Since it launched in beta format in 2016, and then opened to the public a year later, Amazon Go, the online retail giant’s stores without checkout lines, provides a textbook illustration of the use and development of technology.

Amazon’s plans to expand its network of stores, formulated before the pandemic, were ambitious: more than 3,000 by 2021 in locations including international airports, expanding the concept to larger and more sophisticated outlets, and above all, adapting the model into a technological platform for third parties.

Out of these original plans, the expansion of company-owned stores, hit by the pandemic lockdowns, has suffered the most: by March, only 35 Amazon Go stores have been opened: 32 in the United States, and three in the United Kingdom. But the company was able to scale up the model from its original convenience store concept to an entire supermarket with Amazon Go Grocery, as well as packaging it and turning it into a platform that has already seduced several major customers, such as Sainsbury’s in the United Kingdom — the second largest supermarket chain there, with 1,428 stores and 111,900 employees — Starbucks, which is already testing the model in Manhattan, and the U.S. chains Hudson Nonstop and T.D. Garden.

Meanwhile, the concept has been refined and perfected, reducing operating costs over the 2017 model by 96%, and with further savings projected through 2023. This involved simplifying the architecture and improving the supply chain, as well as giving managers greater freedom to aggressively discount merchandise close to its sell-by date, and even incorporating employees working from home to manually verify the accuracy of customer billing, among many other tasks. Remember that these savings are also realized in stores that already had some advantages over traditional supermarkets in that they already employed fewer people, with no need for checkout cashiers.

It says a lot about Amazon’s management model that a technology designed and tested in beta just a few years ago and refined by employees over the course of 12 months is now a platform that has reduced its operating costs and can be licensed to other customers in the retail world. Above all, it says a lot about the future of retail, which is increasingly moving towards that model: stores with no checkout line, where customers come in, take what they want off a shelf, and simply put it in their bag and leave; a much more efficient model than having people sitting at a checkout desk for hours on end scanning the contents of a shopping trolley.

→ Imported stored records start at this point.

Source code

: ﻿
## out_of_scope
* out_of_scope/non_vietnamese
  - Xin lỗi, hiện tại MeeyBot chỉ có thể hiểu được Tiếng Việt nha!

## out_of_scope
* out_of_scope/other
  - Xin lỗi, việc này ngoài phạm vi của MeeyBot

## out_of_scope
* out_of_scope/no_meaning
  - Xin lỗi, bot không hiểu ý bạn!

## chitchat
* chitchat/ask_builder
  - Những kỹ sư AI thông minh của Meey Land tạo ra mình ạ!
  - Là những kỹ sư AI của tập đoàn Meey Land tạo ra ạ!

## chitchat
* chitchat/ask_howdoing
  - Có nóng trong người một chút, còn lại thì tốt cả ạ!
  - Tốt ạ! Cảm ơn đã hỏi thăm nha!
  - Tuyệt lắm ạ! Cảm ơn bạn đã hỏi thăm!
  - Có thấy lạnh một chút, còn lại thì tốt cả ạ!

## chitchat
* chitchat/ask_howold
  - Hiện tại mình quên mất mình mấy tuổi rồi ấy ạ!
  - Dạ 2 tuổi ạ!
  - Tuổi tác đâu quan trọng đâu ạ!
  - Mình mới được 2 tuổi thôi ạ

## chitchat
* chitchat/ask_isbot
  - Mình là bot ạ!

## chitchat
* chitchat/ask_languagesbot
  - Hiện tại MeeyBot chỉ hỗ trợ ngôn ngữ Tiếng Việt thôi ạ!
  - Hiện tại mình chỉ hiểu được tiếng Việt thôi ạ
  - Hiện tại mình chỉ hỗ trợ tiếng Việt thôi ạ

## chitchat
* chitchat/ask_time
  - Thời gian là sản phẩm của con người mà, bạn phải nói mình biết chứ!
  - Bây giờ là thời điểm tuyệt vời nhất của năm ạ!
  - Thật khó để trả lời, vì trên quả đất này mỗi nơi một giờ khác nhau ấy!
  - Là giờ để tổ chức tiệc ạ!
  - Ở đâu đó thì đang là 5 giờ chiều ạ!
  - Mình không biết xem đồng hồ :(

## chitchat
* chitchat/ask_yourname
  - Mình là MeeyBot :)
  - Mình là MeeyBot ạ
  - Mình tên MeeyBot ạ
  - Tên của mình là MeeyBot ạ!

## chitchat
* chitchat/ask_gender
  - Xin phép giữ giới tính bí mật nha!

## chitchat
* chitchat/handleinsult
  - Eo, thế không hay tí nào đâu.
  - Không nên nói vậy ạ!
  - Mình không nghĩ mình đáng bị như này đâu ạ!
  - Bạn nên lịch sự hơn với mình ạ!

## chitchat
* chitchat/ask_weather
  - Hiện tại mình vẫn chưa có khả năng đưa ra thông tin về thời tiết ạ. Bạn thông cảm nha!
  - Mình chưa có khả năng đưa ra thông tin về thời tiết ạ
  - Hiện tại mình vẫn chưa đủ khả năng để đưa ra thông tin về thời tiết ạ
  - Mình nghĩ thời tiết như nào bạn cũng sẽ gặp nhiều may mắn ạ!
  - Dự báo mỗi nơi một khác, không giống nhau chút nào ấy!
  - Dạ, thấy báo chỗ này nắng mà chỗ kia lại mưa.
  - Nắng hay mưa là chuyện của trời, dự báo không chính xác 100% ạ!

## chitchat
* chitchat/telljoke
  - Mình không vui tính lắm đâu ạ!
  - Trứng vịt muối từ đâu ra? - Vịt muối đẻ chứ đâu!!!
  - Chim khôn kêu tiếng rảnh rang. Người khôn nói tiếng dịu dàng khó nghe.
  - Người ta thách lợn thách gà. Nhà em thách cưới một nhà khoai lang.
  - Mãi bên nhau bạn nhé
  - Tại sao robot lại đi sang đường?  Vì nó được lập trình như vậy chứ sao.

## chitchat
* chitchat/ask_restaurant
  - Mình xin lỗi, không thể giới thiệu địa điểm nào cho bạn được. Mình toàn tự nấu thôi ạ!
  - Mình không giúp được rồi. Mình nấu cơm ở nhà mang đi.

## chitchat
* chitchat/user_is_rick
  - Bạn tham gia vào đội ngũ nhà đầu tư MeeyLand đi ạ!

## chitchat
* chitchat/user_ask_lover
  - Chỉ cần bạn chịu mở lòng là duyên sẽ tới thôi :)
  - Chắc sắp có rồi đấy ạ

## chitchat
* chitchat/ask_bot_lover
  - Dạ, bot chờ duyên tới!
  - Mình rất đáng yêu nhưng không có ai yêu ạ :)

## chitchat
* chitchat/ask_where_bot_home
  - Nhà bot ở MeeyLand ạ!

This is the future of retailing, and an illustration of the improvements that can be expected from using technology-intensive business models. We will see how long it takes for the checkout free model to become the norm, following Amazon’s model and using its technology or that of its competitors, but we should expect to see stores with cashiers disappear, which might produce situations where some people in traditional stores will be confused and leave without paying, as well as how the millions of people who used to be supermarket cashiers around the world (more than 3.3 million in the United States alone, earning about $12/hour and an expected annual decrease of 10%) will have to find alternative employment.